Treble’s Dr Finnur Pind explains why the future of audio sounds synthetic.

Sound is an integral part of our daily lives. Whether we’re jumping on a video call, listening to music or using voice commands to interact with our devices, the quality of our audio is of paramount importance. As such, continuing to improve audio technologies is vital for the companies who create these platforms.

Artificial intelligence (AI) has added a new layer of potential for streamlining the processes of sound recognition, enhancement and suppression. The role AI performs within this sector largely concerns the use of data in training products – from speakers to voice assistants.

Data is the best tune

Acoustic engineers require audio data to train, test and validate machine learning (ML) models that are analysing, processing or generating audio. To train these models effectively, a diverse and representative dataset is required that covers the range of scenarios the model is expected to encounter. Data is fundamental for research and development too, aiding, for example, in designing better sound insulation materials or optimising the performance of audio devices. The accuracy and reliability of acoustic models, simulations, and technologies depend on the quality of the data used for training and testing.

Real-world data (RWD) is data collected from actual, non-simulated environments or situations. It represents observations and measurements obtained from genuine occurrences, behaviours and conditions in the external world. Synthetic data, on the other hand, is artificially generated information created using models, algorithms or other computational methods. RWD ensures that the models are grounded in practical scenarios, while synthetic data facilitates controlled experimentation.

Synthetic audio data

RWD does have its limitations, some of which are related to the inherent challenges associated with actual acoustics and potential human errors. These challenges may arise from poor recording equipment, introducing issues that compromise the integrity of the entire dataset. In addition to the technical aspects, real-world datasets may not comprehensively represent the diverse range of acoustic variations present in the target application, leading to less robust models. Moreover, while real audio recordings offer authenticity, they might also contain sensitive information, making them unsuitable for training or testing audio processing models.

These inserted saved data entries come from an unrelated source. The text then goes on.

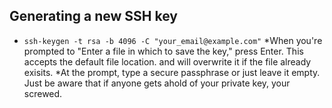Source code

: ## Generating a new SSH key

* `ssh-keygen -t rsa -b 4096 -C "your_email@example.com"`
*When you're prompted to "Enter a file in which to save the key," press Enter. This accepts the default file location. and will overwrite it if the file already exisits.
*At the prompt, type a secure passphrase or just leave it empty. Just be aware that if anyone gets ahold of your private key, your screwed. 
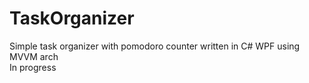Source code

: # TaskOrganizer
Simple task organizer with pomodoro counter written in C# WPF using MVVM arch
<br>
In progress
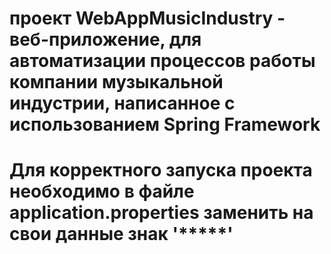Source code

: # проект WebAppMusicIndustry - веб-приложение, для автоматизации процессов работы компании музыкальной индустрии, написанное с использованием Spring Framework

# Для корректного запуска проекта необходимо в файле application.properties заменить на свои данные знак '*****' 
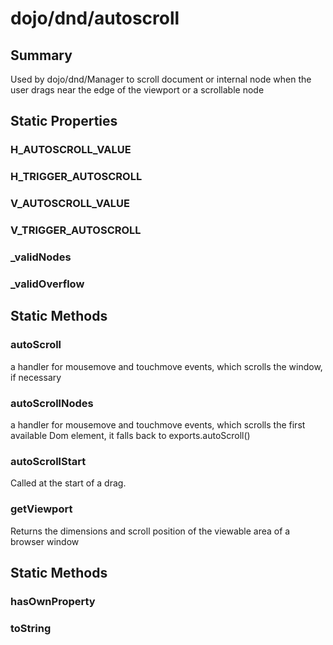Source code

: # dojo/dnd/autoscroll

## Summary

Used by dojo/dnd/Manager to scroll document or internal node when the user
drags near the edge of the viewport or a scrollable node
## Static Properties

### H_AUTOSCROLL_VALUE


### H_TRIGGER_AUTOSCROLL


### V_AUTOSCROLL_VALUE


### V_TRIGGER_AUTOSCROLL


### _validNodes


### _validOverflow


## Static Methods

### autoScroll
a handler for mousemove and touchmove events, which scrolls the window, if
necessary

### autoScrollNodes
a handler for mousemove and touchmove events, which scrolls the first available
Dom element, it falls back to exports.autoScroll()

### autoScrollStart
Called at the start of a drag.

### getViewport
Returns the dimensions and scroll position of the viewable area of a browser window

## Static Methods

### hasOwnProperty


### toString



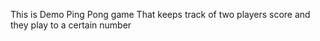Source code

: This is Demo Ping Pong game
That keeps track of two players score and they play to a certain number

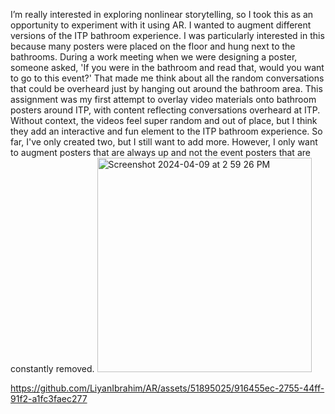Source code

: I’m really interested in exploring nonlinear storytelling, so I took this as an opportunity to experiment with it using AR. I wanted to augment different versions of the ITP bathroom experience. I was particularly interested in this because many posters were placed on the floor and hung next to the bathrooms. During a work meeting when we were designing a poster, someone asked, 'If you were in the bathroom and read that, would you want to go to this event?' That made me think about all the random conversations that could be overheard just by hanging out around the bathroom area. This assignment was my first attempt to overlay video materials onto bathroom posters around ITP, with content reflecting conversations overheard at ITP. Without context, the videos feel super random and out of place, but I think they add an interactive and fun element to the ITP bathroom experience. So far, I've only created two, but I still want to add more. However, I only want to augment posters that are always up and not the event posters that are constantly removed.
<img width="343" alt="Screenshot 2024-04-09 at 2 59 26 PM" src="https://github.com/LiyanIbrahim/AR/assets/51895025/3e6f1228-57ff-4474-bf3d-9c6fce377ed1">


https://github.com/LiyanIbrahim/AR/assets/51895025/916455ec-2755-44ff-91f2-a1fc3faec277

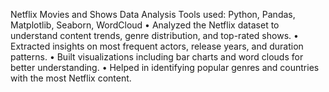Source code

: 
Netflix Movies and Shows Data Analysis
Tools used: Python, Pandas, Matplotlib, Seaborn, WordCloud
•	Analyzed the Netflix dataset to understand content trends, genre distribution, and top-rated shows.
•	Extracted insights on most frequent actors, release years, and duration patterns.
•	Built visualizations including bar charts and word clouds for better understanding.
•	Helped in identifying popular genres and countries with the most Netflix content.
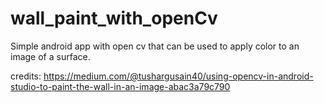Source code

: # wall_paint_with_openCv

Simple android app with open cv that can be used to apply color to an image of a surface.

credits: https://medium.com/@tushargusain40/using-opencv-in-android-studio-to-paint-the-wall-in-an-image-abac3a79c790
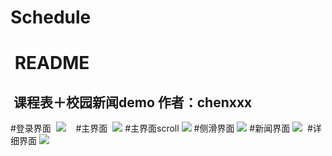 # Schedule
  README
  ===
  课程表＋校园新闻demo  作者：chenxxx
  ---
  #登录界面
  ![](https://github.com/chenxxx/ImageCache/raw/master/schedule/schedule_login.png)  
  #主界面
  ![](https://github.com/chenxxx/ImageCache/raw/master/schedule/schedule_main.png)
  #主界面scroll
  ![](https://github.com/chenxxx/ImageCache/raw/master/schedule/schedule_main1.png)
  #侧滑界面
  ![](https://github.com/chenxxx/ImageCache/raw/master/schedule/schedule_side.png)
  #新闻界面
  ![](https://github.com/chenxxx/ImageCache/raw/master/schedule/schedule_news.png)
  #详细界面
  ![](https://github.com/chenxxx/ImageCache/raw/master/schedule/schedule_detail.png)
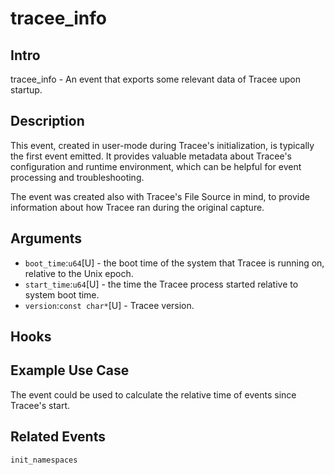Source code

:# tracee_info

## Intro

tracee_info - An event that exports some relevant data of Tracee upon startup.

## Description

This event, created in user-mode during Tracee's initialization, is typically the first event emitted. It provides valuable metadata about Tracee's configuration and runtime environment, which can be helpful for event processing and troubleshooting.

The event was created also with Tracee's File Source in mind, to provide information about how Tracee ran during the original capture.

## Arguments

* `boot_time`:`u64`[U] - the boot time of the system that Tracee is running on, relative to the Unix epoch.
* `start_time`:`u64`[U] - the time the Tracee process started relative to system boot time.
* `version`:`const char*`[U] - Tracee version.

## Hooks

## Example Use Case

The event could be used to calculate the relative time of events since Tracee's start.

## Related Events

`init_namespaces`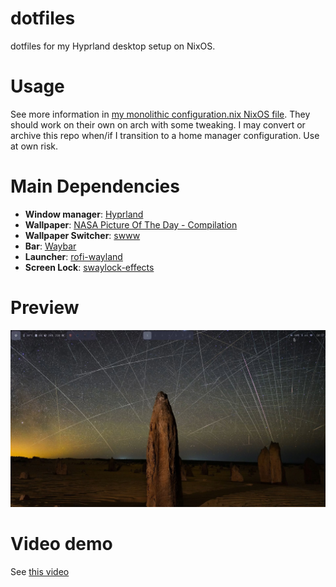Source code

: # dotfiles
dotfiles for my Hyprland desktop setup on NixOS. 

# Usage
See more information in [my monolithic configuration.nix NixOS file](https://github.com/socd06/nixos-configuration).
They should work on their own on arch with some tweaking. 
I may convert or archive this repo when/if I transition to a home manager configuration.
Use at own risk. 

# Main Dependencies
- **Window manager**: [Hyprland](
https://github.com/hyprwm/Hyprland)
- **Wallpaper**: [NASA Picture Of The Day - Compilation](https://apod.nasa.gov/apod/astropix.html)
- **Wallpaper Switcher**: [swww](https://github.com/Horus645/swww)
- **Bar**: [Waybar](https://github.com/Alexays/Waybar)
- **Launcher**: [rofi-wayland](https://github.com/lbonn/rofi)
- **Screen Lock**: [swaylock-effects](https://github.com/jirutka/swaylock-effects)


# Preview
<img src="demo.jpg" />


# Video demo
See [this video](https://www.youtube.com/watch?v=EdACCAFVvKo&t=2s)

Synthetic audio data, however, is audio content that mimics the characteristics of real-world audio recordings – for which there are several benefits. Training and testing audio processing algorithms and models become more effective through synthetic data. This aids in instructing AI algorithms to discern, refine or dampen specific audio attributes. Developers can evaluate their models in controlled settings, streamlining targeted enhancements.

Addressing challenges related to data scarcity is another advantage. Acquiring ample real-world audio data can pose logistical and financial difficulties. Synthetic audio data acts as a bridge, ensuring that AI models access a diverse array of audio samples. Enhancing privacy is another important aspect. Synthetic audio data mitigates privacy concerns by generating data devoid of actual individuals or confidential information. Simulating varied audio scenarios is also made possible through synthetic data, allowing developers to create diverse testing environments. This proves essential in refining and fine-tuning AI algorithms by incorporating different accents, languages, noise levels and other factors, thereby contributing to the development of more robust models.

Clearing the noise clutter

Every industry has evolved to require video conferencing and virtual meetings, and with this shift the need for clear audio has become increasingly important for effective communication. Background noise can muddle conversations and compromise audio quality, leading to misunderstandings and frustrations. To combat this, AI technology is employed to distinguish between relevant audio and background noise, allowing devices to dynamically suppress unwanted sounds. Synthetic audio data is used to train algorithms in making these distinctions.

One practical application of this technology is found in the development of noise-cancelling headphones. By analysing synthetic data, these headphones can effectively cancel out background noise, creating a cleaner listening experience. Voice assistants like Siri or Alexa also rely on AI algorithms, often powered by the same type of data, to ensure they respond accurately, even in noisy environments.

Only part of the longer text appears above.